Task prompt: Hand back each record exactly as you find it.

[Saved entries]
┄┄┄┄┄┄┄┄┄┄
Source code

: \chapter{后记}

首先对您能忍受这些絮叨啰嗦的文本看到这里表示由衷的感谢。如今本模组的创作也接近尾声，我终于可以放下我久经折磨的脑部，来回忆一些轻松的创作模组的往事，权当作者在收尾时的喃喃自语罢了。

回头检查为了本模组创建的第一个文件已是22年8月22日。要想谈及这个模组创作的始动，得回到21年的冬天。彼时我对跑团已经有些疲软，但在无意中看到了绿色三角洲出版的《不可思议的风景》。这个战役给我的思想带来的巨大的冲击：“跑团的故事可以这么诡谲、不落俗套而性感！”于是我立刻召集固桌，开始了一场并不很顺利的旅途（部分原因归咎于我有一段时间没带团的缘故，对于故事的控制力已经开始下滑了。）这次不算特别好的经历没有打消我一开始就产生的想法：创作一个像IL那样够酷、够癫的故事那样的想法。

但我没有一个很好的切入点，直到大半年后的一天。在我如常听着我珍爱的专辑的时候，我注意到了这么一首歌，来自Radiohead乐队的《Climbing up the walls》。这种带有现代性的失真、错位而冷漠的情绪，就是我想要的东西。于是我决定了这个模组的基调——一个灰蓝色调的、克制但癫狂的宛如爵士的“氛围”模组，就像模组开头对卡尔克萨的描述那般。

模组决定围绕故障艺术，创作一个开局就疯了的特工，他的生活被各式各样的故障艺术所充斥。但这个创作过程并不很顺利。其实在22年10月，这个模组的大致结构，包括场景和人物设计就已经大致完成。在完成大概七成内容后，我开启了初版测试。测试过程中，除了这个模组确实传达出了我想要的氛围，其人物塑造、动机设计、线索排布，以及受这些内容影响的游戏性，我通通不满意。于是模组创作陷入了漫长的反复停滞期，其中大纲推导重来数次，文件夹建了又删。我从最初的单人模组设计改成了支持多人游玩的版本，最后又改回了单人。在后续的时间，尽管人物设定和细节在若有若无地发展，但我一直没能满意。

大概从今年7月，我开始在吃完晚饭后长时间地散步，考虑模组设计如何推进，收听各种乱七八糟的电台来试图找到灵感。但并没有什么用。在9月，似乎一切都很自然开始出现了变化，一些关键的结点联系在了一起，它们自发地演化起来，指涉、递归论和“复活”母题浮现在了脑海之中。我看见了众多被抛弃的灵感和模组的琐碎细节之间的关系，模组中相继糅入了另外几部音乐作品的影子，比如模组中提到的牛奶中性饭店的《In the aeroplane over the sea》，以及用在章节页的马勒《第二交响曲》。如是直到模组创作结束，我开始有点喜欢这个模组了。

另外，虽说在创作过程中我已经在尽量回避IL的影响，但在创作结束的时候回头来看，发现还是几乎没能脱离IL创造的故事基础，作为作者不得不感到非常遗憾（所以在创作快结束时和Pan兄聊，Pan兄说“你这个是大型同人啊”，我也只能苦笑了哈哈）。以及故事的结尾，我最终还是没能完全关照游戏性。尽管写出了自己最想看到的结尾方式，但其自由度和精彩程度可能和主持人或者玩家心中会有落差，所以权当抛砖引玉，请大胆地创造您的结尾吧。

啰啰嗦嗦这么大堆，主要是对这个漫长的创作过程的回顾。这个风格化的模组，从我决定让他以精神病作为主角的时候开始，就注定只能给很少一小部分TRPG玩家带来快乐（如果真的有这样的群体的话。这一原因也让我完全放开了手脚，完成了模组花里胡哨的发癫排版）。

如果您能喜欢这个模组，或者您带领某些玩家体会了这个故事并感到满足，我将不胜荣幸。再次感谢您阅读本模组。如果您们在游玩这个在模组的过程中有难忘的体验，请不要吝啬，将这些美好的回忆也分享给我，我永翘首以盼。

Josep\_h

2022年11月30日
┄┄┄┄┄┄┄┄┄┄
Exercise output:
Source code

: \chapter{后记}

首先对您能忍受这些絮叨啰嗦的文本看到这里表示由衷的感谢。如今本模组的创作也接近尾声，我终于可以放下我久经折磨的脑部，来回忆一些轻松的创作模组的往事，权当作者在收尾时的喃喃自语罢了。

回头检查为了本模组创建的第一个文件已是22年8月22日。要想谈及这个模组创作的始动，得回到21年的冬天。彼时我对跑团已经有些疲软，但在无意中看到了绿色三角洲出版的《不可思议的风景》。这个战役给我的思想带来的巨大的冲击：“跑团的故事可以这么诡谲、不落俗套而性感！”于是我立刻召集固桌，开始了一场并不很顺利的旅途（部分原因归咎于我有一段时间没带团的缘故，对于故事的控制力已经开始下滑了。）这次不算特别好的经历没有打消我一开始就产生的想法：创作一个像IL那样够酷、够癫的故事那样的想法。

但我没有一个很好的切入点，直到大半年后的一天。在我如常听着我珍爱的专辑的时候，我注意到了这么一首歌，来自Radiohead乐队的《Climbing up the walls》。这种带有现代性的失真、错位而冷漠的情绪，就是我想要的东西。于是我决定了这个模组的基调——一个灰蓝色调的、克制但癫狂的宛如爵士的“氛围”模组，就像模组开头对卡尔克萨的描述那般。

模组决定围绕故障艺术，创作一个开局就疯了的特工，他的生活被各式各样的故障艺术所充斥。但这个创作过程并不很顺利。其实在22年10月，这个模组的大致结构，包括场景和人物设计就已经大致完成。在完成大概七成内容后，我开启了初版测试。测试过程中，除了这个模组确实传达出了我想要的氛围，其人物塑造、动机设计、线索排布，以及受这些内容影响的游戏性，我通通不满意。于是模组创作陷入了漫长的反复停滞期，其中大纲推导重来数次，文件夹建了又删。我从最初的单人模组设计改成了支持多人游玩的版本，最后又改回了单人。在后续的时间，尽管人物设定和细节在若有若无地发展，但我一直没能满意。

大概从今年7月，我开始在吃完晚饭后长时间地散步，考虑模组设计如何推进，收听各种乱七八糟的电台来试图找到灵感。但并没有什么用。在9月，似乎一切都很自然开始出现了变化，一些关键的结点联系在了一起，它们自发地演化起来，指涉、递归论和“复活”母题浮现在了脑海之中。我看见了众多被抛弃的灵感和模组的琐碎细节之间的关系，模组中相继糅入了另外几部音乐作品的影子，比如模组中提到的牛奶中性饭店的《In the aeroplane over the sea》，以及用在章节页的马勒《第二交响曲》。如是直到模组创作结束，我开始有点喜欢这个模组了。

另外，虽说在创作过程中我已经在尽量回避IL的影响，但在创作结束的时候回头来看，发现还是几乎没能脱离IL创造的故事基础，作为作者不得不感到非常遗憾（所以在创作快结束时和Pan兄聊，Pan兄说“你这个是大型同人啊”，我也只能苦笑了哈哈）。以及故事的结尾，我最终还是没能完全关照游戏性。尽管写出了自己最想看到的结尾方式，但其自由度和精彩程度可能和主持人或者玩家心中会有落差，所以权当抛砖引玉，请大胆地创造您的结尾吧。

啰啰嗦嗦这么大堆，主要是对这个漫长的创作过程的回顾。这个风格化的模组，从我决定让他以精神病作为主角的时候开始，就注定只能给很少一小部分TRPG玩家带来快乐（如果真的有这样的群体的话。这一原因也让我完全放开了手脚，完成了模组花里胡哨的发癫排版）。

如果您能喜欢这个模组，或者您带领某些玩家体会了这个故事并感到满足，我将不胜荣幸。再次感谢您阅读本模组。如果您们在游玩这个在模组的过程中有难忘的体验，请不要吝啬，将这些美好的回忆也分享给我，我永翘首以盼。

Josep\_h

2022年11月30日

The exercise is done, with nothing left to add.